Efficient 3'-end formation of human beta-globin mRNA in vivo requires sequences within the last intron but occurs independently of the splicing reaction

Abstract

The second intron (βIVS-II) of the human β-globin gene is essential for the accumulation of stable cytoplasmic mRNA and is implicated in promoting efficient 3′-end formation. This report presents quantitative comparisons between βIVS-II mutants at physiological levels of expression from within a natural chromatin context in vivo which further defines it's function. In marked contrast to a β-globin gene lacking a second intron, two mutants defective in splicing (small size or a splice donor mutation), still undergo essentially normal levels of 3′-end formation and in the absence of exon skipping. Therefore, 3′ cleavage of β-globin transcripts requires the presence of βIVS-II sequences, but not the splicing reaction. The placement of βIVS-II in the IVS-I position did not reduce the efficiency of 3′ cleavage indicating that the distance between the necessary element(s) in this intron and the polyadenylation recognition site is not a crucial factor. Subsequent placement of βIVS-I in the intron II position, reduced the efficiency of 3′-end formation to only 16% of normal.
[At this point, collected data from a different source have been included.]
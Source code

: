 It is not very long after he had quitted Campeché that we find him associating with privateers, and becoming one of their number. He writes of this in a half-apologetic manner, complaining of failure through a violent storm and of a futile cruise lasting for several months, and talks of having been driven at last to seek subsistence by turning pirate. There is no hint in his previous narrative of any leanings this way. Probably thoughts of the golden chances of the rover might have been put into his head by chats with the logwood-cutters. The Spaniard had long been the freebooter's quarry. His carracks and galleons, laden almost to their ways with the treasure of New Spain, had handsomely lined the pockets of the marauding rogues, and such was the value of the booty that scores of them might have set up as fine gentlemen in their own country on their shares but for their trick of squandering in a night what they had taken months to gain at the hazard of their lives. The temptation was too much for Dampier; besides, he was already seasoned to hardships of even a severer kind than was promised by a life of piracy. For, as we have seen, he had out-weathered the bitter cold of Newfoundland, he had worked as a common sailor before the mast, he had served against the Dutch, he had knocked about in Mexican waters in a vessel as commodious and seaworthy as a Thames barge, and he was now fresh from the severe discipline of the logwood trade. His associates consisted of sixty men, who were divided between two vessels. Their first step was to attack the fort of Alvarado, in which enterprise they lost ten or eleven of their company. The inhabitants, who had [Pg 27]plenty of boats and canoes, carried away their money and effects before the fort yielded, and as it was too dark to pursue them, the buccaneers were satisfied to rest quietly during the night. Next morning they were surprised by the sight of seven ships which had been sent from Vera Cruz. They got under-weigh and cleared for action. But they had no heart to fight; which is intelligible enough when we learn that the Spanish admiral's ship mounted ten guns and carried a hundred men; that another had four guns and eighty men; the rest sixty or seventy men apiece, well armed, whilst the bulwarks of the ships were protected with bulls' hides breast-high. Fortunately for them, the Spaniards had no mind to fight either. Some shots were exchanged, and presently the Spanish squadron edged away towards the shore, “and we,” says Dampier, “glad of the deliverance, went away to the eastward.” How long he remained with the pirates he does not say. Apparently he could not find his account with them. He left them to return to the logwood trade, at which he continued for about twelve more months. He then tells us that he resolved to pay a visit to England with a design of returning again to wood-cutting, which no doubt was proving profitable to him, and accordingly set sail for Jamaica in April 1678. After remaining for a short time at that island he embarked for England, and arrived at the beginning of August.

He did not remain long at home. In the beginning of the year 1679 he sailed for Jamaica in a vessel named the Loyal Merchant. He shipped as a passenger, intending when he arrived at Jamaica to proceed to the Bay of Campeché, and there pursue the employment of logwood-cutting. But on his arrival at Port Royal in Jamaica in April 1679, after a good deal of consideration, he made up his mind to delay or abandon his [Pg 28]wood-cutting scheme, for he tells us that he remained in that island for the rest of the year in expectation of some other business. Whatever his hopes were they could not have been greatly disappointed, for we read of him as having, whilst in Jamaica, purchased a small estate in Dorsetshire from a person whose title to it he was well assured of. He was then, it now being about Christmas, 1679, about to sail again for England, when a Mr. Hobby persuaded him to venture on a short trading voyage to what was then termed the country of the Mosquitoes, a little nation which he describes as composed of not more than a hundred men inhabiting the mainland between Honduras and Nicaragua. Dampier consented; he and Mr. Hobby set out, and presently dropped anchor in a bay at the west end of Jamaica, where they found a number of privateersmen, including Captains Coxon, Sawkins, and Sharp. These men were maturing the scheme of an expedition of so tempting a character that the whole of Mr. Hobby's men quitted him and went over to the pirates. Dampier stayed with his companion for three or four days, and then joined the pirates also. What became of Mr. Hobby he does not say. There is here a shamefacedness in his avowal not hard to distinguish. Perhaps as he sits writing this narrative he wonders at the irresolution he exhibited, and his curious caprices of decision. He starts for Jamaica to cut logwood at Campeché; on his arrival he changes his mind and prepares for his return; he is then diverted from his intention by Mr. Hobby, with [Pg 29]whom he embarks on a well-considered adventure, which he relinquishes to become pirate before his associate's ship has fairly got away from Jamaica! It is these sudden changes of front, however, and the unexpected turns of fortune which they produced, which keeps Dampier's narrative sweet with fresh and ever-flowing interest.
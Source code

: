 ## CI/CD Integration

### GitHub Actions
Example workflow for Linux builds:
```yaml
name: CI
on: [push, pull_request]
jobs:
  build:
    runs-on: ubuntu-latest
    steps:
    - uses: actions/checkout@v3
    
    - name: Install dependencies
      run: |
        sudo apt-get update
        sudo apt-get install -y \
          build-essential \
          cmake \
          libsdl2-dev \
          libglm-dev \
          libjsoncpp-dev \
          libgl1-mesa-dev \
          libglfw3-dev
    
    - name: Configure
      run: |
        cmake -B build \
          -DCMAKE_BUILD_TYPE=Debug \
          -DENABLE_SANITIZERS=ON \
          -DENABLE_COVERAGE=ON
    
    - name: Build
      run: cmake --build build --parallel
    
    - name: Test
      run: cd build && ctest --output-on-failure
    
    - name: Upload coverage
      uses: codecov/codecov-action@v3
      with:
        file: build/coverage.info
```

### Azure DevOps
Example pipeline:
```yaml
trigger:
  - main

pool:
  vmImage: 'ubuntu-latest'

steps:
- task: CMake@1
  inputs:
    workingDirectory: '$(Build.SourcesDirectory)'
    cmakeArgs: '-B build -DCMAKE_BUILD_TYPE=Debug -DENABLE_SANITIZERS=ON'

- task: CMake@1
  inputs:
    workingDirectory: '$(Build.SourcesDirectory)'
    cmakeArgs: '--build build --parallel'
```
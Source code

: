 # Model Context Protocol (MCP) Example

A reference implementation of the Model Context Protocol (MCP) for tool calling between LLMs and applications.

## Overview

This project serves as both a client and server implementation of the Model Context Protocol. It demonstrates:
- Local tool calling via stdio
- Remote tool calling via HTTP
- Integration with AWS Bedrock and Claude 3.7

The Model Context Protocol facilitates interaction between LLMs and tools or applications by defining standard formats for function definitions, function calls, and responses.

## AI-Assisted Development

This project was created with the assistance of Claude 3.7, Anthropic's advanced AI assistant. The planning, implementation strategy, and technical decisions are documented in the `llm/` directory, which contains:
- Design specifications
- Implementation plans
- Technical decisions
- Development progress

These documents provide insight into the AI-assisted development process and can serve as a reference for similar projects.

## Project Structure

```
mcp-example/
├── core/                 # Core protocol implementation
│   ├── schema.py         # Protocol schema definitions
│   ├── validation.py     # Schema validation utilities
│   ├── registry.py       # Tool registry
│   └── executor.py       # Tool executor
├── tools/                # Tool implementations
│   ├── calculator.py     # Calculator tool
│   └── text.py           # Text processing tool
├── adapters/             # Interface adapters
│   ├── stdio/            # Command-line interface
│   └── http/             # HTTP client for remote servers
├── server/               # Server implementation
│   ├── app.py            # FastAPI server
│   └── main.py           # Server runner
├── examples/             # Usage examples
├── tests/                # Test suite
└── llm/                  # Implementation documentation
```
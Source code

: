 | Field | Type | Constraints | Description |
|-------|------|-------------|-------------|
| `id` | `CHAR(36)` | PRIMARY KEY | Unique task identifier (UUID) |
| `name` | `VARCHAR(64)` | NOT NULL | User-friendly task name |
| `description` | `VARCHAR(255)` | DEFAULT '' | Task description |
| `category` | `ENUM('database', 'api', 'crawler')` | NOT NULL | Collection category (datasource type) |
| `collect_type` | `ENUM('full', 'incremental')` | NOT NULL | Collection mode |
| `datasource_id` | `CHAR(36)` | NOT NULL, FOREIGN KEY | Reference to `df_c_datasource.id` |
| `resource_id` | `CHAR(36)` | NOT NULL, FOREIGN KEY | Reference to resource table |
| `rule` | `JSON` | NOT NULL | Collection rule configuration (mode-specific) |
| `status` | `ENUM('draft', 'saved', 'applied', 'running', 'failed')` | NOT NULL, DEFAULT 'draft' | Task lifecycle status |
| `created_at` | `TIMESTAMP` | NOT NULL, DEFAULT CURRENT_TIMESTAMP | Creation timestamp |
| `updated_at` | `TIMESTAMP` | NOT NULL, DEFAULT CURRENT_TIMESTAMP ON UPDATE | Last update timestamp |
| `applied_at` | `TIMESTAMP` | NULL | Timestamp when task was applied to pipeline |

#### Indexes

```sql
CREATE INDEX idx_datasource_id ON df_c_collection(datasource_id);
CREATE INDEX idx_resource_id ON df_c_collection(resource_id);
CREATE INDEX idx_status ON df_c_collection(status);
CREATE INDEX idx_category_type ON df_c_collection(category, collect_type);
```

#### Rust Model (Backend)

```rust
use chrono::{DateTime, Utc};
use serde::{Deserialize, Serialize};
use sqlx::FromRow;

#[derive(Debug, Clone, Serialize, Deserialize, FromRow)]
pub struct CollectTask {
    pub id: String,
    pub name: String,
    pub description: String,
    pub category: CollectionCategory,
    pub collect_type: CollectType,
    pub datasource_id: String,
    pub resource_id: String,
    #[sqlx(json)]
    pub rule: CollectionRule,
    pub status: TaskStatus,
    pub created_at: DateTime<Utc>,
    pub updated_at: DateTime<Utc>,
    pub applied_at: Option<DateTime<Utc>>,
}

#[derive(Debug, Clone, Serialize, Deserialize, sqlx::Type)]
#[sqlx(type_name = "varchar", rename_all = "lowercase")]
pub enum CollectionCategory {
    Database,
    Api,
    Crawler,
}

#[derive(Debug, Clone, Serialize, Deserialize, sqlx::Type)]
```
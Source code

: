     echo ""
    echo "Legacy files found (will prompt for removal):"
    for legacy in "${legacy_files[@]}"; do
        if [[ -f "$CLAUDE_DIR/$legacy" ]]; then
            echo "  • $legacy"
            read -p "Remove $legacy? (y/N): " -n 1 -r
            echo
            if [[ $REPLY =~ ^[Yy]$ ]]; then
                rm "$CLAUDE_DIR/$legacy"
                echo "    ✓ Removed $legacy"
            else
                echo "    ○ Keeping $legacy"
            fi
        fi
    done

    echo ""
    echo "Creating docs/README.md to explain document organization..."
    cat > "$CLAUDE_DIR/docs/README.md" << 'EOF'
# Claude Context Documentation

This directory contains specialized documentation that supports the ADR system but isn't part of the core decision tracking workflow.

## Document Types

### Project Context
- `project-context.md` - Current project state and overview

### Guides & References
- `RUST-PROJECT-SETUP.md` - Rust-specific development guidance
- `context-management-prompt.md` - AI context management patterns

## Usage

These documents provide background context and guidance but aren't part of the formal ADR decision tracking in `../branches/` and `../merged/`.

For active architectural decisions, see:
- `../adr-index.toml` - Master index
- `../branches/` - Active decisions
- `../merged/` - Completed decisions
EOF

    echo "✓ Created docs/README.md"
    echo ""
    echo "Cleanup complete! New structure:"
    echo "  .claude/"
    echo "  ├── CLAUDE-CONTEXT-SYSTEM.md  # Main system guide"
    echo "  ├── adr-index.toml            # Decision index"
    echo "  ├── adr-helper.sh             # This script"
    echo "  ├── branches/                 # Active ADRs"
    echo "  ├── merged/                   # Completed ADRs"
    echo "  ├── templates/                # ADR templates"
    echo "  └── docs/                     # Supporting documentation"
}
A direct replacement of intron II by the heterologous introns βIVS-I or β-globin IVS-II, only partially substitute (16 and 30% respectively) for βIVS-II. Hybrid introns show that efficient 3′-end formation is strongly enhanced by the presence of the terminal 60 nt of βIVS-II. These data imply that the last intervening sequence of multiple intron containing genes is a principal determinant of the efficiency of 3′-end formation and may act as a post-transcriptional regulatory step in gene expression.